Status: ED
Shortname: css-line-grid
Level: 1
Group: csswg
TR: http://www.w3.org/TR/css-line-grid-1/
ED: http://dev.w3.org/csswg/css-line-grid/
Editor: Elika Etemad, Invited Expert, http://fantasai.inkedblade.net/contact
Editor: Koji Ishii, Invited Expert, kojiishi@gluesoft.co.jp
Editor: Alan Stearns, Adobe Systems, Inc., stearns@adobe.com
Abstract: This module contains CSS features for aligning content to a baseline grid.
Introduction
Background
This section is not normative.
This specification provides features
to align lines and blocks
to invisible grids in the document.
Aligning lines and blocks to grids
provides the following benefits:
Vertical rhythm is kept for better readability.
Lines are aligned between columns in multi-column documents.
The top and the bottom margins of pictures are made equal,
while keeping the vertical rhythm of text before and after the pictures.
Layout lines are at the same position on every page in paged media.
Keeping the position of the bottom line of a page has benefits for
design and readability.
This also improves the readability of duplex printing,
two pages spreads,
and displaying on slow display devices like e-ink.
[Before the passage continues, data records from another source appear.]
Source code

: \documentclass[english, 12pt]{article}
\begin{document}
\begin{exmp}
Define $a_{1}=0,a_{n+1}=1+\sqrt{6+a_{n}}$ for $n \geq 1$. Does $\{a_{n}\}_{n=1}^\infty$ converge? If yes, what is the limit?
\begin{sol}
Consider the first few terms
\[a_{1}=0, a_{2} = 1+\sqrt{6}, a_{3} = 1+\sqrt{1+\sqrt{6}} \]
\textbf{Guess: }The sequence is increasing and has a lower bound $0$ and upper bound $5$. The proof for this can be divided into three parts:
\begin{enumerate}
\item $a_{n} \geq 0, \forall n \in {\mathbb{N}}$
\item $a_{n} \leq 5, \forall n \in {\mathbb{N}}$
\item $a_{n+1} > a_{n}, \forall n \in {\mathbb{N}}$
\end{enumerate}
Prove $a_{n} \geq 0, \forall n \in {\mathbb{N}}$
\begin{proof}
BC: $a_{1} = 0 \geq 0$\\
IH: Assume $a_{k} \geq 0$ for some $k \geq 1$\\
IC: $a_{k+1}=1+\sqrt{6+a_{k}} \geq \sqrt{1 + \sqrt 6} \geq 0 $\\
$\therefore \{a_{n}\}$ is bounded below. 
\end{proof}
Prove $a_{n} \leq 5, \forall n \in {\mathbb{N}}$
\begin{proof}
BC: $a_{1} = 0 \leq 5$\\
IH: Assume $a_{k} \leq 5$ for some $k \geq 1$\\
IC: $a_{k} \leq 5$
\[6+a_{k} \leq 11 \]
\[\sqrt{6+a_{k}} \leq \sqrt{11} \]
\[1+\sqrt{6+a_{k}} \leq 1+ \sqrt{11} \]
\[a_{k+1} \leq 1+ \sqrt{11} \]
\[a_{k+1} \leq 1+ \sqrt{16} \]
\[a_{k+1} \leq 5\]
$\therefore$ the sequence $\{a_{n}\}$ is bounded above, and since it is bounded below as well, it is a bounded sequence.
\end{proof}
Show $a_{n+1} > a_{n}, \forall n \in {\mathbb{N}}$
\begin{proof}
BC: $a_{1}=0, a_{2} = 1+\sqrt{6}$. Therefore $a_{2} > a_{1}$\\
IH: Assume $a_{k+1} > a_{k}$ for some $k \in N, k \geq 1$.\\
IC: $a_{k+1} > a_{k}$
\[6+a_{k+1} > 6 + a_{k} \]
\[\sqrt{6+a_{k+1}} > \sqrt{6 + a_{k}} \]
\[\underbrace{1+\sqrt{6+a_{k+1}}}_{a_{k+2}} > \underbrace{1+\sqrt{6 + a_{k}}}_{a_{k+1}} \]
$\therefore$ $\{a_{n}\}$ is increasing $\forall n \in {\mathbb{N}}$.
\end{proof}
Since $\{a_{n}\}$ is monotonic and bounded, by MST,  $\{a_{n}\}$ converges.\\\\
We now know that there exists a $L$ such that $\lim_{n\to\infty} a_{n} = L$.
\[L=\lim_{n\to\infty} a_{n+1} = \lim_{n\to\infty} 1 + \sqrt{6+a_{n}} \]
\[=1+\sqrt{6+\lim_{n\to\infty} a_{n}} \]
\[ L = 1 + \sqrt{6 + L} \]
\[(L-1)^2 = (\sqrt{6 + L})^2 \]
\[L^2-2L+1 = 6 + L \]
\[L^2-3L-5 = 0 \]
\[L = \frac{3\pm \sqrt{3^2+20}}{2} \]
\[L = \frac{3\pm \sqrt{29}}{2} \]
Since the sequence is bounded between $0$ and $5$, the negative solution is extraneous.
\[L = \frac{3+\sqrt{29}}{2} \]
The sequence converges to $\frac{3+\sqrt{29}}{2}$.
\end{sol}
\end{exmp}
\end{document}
East Asian layouts require vertical rhythm
more often than other scripts do,
even in single column, non-paged media documents,
as defined in [[JLREQ]].
There are several types of objects in a document
that can break the vertical rhythm.
Examples include lines with different sizes of text,
pictures, and tables.
Vertical rhythm kept through pictures and different size of text in a multi-column document.
Large text wraps within line grids.
When a different size of text,
such as a headings wraps,
it is usually aligned to grids as a block
and the lines within the block do not align.
Sidenotes (and footnotes for that matter) are often set
at a smaller size than the basic text.
This smaller text should still line up with the basic text.
Authors can try to achieve this effect
by calculating appropriate font-size, line-height,
and margins*, but lack the proper tools to get the baselines to align.
Even if the author controls all this,
the baselines won't align. And careful
calculations can be thrown off by user stylesheets.
Sidenotes are set at a smaller size, and baselines don't align.
Sidenote with baselines aligned to the body text.
East Asian layouts may require width
be a multiple of em without fractions.
East Asian layouts may require grid-like features
in inline progression direction as well.
It is often desirable in East Asian layouts
to make the line width
a multiple of em without fractions.
Because most East Asian characters have 1em advance
and most East Asian documents are justified,
this minimizes cases where justification needs to expand character spacing.
This module provides the following capabilities:
Defining grids in the line progression direction.
Controlling how lines and blocks align to the grids.
It is important to control these capabilities independently,
so that, for example,
aligning to grids can be turned off for tables,
but can then be turned back on
for aligning the following text to the grids.
Module Interactions
This module extends the line box model
defined in [[!CSS21]] sections 9.4.2 and 10.8.
Values
This specification follows the
CSS property definition conventions
from [[!CSS21]].
Value types not defined in this specification
are defined in CSS Level 2 Revision 1 [[!CSS21]].
Other CSS modules may expand
the definitions of these value types:
for example [[CSS3COLOR]],
when combined with this module,
expands the definition
of the <color> value type
as used in this specification.
In addition to the property-specific values
listed in their definitions,
all properties defined in this specification
also accept the
inherit
keyword as their property value.
For readability it has not been repeated explicitly.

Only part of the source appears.